■ **Task item**
Find the line below with "- src/data/ — data loading and validation" and the line with "These techniques are". Output them and the lines between, exactly, but not the pictures.

■ **Data provided**
__________

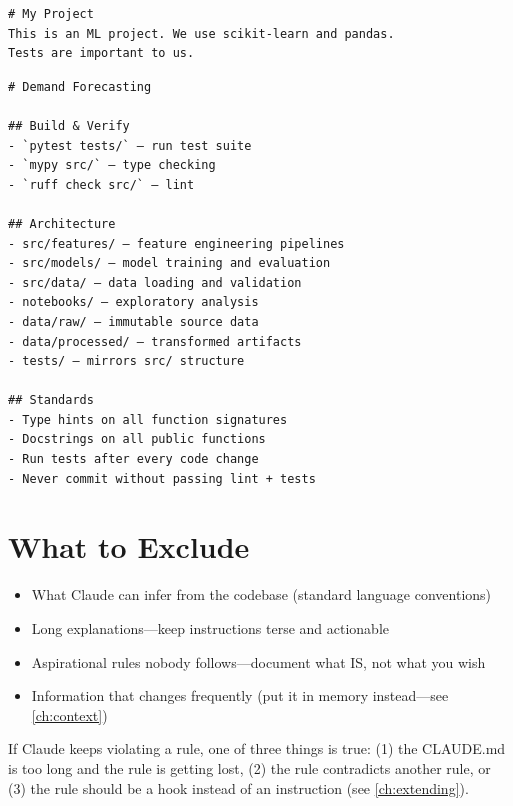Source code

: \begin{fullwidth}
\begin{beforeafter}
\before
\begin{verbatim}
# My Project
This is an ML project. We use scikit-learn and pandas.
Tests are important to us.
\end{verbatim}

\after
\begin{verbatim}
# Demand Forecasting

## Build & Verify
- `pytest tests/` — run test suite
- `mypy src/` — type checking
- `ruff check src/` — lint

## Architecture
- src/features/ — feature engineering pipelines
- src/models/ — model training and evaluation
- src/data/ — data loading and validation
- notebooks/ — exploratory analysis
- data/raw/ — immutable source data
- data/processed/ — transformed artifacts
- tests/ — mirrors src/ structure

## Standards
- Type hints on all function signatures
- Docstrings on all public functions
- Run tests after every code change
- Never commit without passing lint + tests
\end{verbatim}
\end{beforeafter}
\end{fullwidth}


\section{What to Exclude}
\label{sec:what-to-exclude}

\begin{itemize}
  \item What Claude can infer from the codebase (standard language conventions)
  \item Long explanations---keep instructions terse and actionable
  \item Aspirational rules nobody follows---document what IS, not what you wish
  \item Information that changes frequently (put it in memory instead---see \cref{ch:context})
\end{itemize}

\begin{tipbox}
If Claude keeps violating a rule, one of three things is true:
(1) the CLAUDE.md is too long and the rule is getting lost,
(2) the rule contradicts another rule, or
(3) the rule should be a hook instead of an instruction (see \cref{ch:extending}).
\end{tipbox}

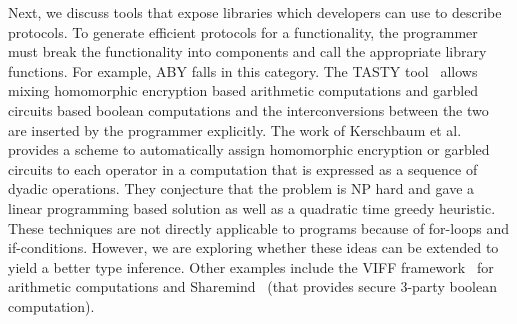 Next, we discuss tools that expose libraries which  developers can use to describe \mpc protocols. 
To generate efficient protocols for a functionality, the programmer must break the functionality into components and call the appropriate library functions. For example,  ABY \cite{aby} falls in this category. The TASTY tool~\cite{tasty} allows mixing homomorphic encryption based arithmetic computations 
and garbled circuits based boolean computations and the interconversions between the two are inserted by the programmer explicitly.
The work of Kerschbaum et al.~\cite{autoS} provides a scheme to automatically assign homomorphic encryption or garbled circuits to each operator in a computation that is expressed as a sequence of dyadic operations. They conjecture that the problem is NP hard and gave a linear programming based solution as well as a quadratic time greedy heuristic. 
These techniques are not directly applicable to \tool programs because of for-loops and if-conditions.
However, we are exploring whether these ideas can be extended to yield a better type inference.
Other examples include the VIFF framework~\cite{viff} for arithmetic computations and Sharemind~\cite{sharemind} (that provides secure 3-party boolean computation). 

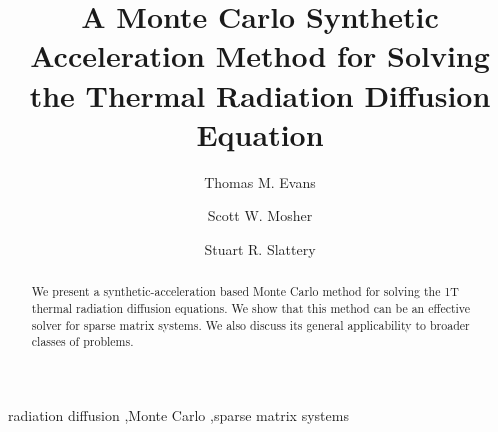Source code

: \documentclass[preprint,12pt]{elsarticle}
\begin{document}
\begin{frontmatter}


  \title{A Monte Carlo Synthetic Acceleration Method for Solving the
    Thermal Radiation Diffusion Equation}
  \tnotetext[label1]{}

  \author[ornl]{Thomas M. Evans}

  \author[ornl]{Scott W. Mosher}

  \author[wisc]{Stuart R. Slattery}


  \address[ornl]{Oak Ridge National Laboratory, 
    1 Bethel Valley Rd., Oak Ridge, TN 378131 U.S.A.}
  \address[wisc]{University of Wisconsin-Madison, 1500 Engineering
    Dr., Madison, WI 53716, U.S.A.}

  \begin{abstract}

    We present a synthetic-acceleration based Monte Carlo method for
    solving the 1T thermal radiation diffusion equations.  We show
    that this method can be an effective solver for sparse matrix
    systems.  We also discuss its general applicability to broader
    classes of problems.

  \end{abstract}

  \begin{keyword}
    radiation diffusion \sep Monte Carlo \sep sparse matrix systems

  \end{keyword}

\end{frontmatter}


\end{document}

__________

■ **Finished task**
- src/data/ — data loading and validation
- notebooks/ — exploratory analysis
- data/raw/ — immutable source data
- data/processed/ — transformed artifacts
- tests/ — mirrors src/ structure

## Standards
- Type hints on all function signatures
- Docstrings on all public functions
- Run tests after every code change
- Never commit without passing lint + tests
\end{verbatim}
\end{beforeafter}
\end{fullwidth}


\section{What to Exclude}
\label{sec:what-to-exclude}

\begin{itemize}
  \item What Claude can infer from the codebase (standard language conventions)
  \item Long explanations---keep instructions terse and actionable
  \item Aspirational rules nobody follows---document what IS, not what you wish
  \item Information that changes frequently (put it in memory instead---see \cref{ch:context})
\end{itemize}

\begin{tipbox}
If Claude keeps violating a rule, one of three things is true:
(1) the CLAUDE.md is too long and the rule is getting lost,
(2) the rule contradicts another rule, or
(3) the rule should be a hook instead of an instruction (see \cref{ch:extending}).
\end{tipbox}

 Next, we discuss tools that expose libraries which  developers can use to describe \mpc protocols. 
To generate efficient protocols for a functionality, the programmer must break the functionality into components and call the appropriate library functions. For example,  ABY \cite{aby} falls in this category. The TASTY tool~\cite{tasty} allows mixing homomorphic encryption based arithmetic computations 
and garbled circuits based boolean computations and the interconversions between the two are inserted by the programmer explicitly.
The work of Kerschbaum et al.~\cite{autoS} provides a scheme to automatically assign homomorphic encryption or garbled circuits to each operator in a computation that is expressed as a sequence of dyadic operations. They conjecture that the problem is NP hard and gave a linear programming based solution as well as a quadratic time greedy heuristic. 
These techniques are not directly applicable to \tool programs because of for-loops and if-conditions.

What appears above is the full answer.